• **DATA SECTION**
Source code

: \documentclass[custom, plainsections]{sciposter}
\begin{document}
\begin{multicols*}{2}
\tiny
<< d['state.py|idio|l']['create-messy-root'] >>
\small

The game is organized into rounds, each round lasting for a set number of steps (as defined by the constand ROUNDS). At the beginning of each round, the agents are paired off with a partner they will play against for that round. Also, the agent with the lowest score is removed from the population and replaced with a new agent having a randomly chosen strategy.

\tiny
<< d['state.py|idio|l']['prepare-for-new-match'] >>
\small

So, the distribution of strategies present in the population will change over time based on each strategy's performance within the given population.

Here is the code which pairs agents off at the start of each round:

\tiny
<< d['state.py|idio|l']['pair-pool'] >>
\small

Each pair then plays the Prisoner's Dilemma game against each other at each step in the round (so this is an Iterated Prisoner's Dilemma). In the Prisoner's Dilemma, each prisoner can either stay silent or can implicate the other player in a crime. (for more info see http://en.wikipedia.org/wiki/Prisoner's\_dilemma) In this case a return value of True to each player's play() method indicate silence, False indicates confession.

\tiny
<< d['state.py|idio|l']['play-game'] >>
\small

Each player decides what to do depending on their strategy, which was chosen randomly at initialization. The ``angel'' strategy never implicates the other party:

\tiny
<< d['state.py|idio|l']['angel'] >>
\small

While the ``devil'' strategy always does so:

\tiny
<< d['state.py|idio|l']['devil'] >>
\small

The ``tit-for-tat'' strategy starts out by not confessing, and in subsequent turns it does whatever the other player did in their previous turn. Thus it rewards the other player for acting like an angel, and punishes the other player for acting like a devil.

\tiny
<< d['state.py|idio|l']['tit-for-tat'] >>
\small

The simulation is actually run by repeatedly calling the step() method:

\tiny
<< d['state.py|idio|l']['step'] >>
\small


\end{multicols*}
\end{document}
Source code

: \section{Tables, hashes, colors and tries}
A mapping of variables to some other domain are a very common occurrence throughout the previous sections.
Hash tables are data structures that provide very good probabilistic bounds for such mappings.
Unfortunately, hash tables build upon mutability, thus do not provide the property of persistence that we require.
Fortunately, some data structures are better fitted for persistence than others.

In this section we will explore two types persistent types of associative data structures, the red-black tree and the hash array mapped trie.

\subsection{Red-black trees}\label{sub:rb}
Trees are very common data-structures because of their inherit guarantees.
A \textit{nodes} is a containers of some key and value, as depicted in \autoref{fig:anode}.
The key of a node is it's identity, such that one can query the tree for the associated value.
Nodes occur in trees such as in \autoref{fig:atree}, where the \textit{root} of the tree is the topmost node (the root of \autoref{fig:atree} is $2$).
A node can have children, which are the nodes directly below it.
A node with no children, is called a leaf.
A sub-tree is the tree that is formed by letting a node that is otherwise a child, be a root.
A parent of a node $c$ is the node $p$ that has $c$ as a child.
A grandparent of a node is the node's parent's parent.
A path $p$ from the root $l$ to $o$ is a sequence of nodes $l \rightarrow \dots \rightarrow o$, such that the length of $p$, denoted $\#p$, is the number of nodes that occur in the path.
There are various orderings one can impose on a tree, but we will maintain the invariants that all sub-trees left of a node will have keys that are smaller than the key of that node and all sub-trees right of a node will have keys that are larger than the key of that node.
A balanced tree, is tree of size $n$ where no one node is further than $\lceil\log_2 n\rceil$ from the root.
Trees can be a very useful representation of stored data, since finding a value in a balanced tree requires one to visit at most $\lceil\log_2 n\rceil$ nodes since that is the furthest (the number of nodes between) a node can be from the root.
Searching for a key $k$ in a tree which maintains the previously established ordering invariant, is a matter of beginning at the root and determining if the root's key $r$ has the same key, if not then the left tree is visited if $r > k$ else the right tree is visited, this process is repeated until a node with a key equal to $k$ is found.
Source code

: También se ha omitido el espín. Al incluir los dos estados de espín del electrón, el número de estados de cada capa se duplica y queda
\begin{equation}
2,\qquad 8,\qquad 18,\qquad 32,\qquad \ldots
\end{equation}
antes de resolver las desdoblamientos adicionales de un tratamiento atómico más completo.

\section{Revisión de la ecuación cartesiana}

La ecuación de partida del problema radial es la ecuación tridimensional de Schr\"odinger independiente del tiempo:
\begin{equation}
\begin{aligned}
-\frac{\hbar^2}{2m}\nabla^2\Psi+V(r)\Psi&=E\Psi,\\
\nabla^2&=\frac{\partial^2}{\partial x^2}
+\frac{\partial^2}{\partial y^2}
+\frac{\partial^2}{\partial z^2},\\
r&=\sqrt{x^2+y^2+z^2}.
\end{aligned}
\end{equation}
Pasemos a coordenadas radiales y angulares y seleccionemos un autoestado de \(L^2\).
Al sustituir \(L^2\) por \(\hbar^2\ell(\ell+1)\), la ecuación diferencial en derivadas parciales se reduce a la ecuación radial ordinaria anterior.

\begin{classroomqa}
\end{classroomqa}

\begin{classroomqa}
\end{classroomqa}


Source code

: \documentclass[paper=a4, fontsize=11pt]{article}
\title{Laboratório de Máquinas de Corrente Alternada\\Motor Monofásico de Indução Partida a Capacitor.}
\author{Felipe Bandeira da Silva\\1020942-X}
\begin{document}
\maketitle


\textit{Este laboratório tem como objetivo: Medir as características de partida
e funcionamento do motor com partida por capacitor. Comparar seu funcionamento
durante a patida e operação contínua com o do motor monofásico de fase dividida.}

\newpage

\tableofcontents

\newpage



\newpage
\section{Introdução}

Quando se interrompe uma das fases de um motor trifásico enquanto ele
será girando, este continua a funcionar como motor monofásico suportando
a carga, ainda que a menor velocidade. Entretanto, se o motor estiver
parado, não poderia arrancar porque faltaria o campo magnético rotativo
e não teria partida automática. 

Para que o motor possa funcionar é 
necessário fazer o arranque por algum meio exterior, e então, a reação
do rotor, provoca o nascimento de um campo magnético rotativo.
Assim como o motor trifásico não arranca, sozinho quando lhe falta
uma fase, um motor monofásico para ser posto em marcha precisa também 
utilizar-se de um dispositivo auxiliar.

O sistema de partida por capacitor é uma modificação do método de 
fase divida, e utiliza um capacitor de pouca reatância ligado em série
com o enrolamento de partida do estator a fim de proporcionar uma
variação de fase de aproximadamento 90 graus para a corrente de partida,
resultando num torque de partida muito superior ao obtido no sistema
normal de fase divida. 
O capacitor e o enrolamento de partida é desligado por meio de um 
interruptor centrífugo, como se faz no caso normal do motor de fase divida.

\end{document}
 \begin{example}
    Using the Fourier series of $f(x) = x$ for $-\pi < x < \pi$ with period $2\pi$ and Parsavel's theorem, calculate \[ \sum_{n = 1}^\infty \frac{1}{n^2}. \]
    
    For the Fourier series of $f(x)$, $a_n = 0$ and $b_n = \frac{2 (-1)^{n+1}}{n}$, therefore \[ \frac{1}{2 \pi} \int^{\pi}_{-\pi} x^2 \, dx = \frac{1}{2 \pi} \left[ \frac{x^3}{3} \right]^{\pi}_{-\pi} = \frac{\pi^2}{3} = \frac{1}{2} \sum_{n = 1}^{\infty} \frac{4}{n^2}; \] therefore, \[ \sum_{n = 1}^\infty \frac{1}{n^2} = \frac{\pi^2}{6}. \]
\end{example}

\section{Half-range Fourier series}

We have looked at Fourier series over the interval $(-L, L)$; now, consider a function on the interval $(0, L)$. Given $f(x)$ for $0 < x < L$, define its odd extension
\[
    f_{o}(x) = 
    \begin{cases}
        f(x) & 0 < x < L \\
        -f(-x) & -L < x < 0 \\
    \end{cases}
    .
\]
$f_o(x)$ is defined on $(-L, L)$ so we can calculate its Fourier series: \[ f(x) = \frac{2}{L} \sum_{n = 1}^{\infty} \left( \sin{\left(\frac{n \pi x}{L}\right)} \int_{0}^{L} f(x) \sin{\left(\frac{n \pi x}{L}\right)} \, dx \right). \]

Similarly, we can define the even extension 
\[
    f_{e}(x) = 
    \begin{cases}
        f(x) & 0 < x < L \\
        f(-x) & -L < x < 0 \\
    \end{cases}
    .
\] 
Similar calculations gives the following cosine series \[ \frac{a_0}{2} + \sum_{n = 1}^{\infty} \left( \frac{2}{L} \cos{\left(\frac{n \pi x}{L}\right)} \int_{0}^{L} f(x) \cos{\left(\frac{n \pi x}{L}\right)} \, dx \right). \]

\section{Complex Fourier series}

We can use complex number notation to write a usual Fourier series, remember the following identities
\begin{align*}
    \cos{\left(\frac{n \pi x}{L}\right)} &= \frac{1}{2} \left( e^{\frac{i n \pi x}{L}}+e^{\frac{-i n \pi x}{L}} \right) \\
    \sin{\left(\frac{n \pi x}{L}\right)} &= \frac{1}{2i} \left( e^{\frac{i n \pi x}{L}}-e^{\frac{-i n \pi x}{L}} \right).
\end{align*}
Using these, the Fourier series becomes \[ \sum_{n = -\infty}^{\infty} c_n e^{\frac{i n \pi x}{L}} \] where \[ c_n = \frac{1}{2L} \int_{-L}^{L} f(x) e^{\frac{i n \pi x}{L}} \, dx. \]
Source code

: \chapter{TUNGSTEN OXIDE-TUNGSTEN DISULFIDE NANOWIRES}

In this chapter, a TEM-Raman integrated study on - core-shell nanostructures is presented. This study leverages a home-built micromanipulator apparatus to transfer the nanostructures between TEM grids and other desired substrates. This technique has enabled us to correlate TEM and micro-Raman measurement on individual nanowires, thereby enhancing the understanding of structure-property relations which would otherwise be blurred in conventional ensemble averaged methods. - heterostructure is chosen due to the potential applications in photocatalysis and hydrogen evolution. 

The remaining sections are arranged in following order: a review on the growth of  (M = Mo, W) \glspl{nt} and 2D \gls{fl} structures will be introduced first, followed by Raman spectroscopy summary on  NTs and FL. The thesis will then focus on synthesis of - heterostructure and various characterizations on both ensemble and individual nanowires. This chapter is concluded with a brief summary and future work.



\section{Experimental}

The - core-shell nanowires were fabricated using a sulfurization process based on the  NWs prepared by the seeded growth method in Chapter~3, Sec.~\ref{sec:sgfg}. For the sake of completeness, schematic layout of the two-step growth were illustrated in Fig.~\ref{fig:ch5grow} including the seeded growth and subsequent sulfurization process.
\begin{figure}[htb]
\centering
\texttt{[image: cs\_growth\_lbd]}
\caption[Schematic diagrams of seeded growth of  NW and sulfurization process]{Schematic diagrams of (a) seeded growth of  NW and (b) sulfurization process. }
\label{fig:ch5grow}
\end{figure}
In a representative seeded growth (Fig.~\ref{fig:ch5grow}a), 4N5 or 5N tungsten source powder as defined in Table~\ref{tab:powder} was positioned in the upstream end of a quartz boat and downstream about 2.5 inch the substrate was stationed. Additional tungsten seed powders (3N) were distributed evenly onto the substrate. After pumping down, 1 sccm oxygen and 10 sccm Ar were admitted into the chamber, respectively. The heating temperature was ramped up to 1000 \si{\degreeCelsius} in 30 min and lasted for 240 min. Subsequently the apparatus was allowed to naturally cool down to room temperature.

• **TASK BRIEF**
Extract from the listing above the lines between the line containing "A grandparent of" and the line containing "Trees can be", keeping both of those lines. Output nothing else.

• **EXERCISE OUTPUT**
A grandparent of a node is the node's parent's parent.
A path $p$ from the root $l$ to $o$ is a sequence of nodes $l \rightarrow \dots \rightarrow o$, such that the length of $p$, denoted $\#p$, is the number of nodes that occur in the path.
There are various orderings one can impose on a tree, but we will maintain the invariants that all sub-trees left of a node will have keys that are smaller than the key of that node and all sub-trees right of a node will have keys that are larger than the key of that node.
A balanced tree, is tree of size $n$ where no one node is further than $\lceil\log_2 n\rceil$ from the root.
Trees can be a very useful representation of stored data, since finding a value in a balanced tree requires one to visit at most $\lceil\log_2 n\rceil$ nodes since that is the furthest (the number of nodes between) a node can be from the root.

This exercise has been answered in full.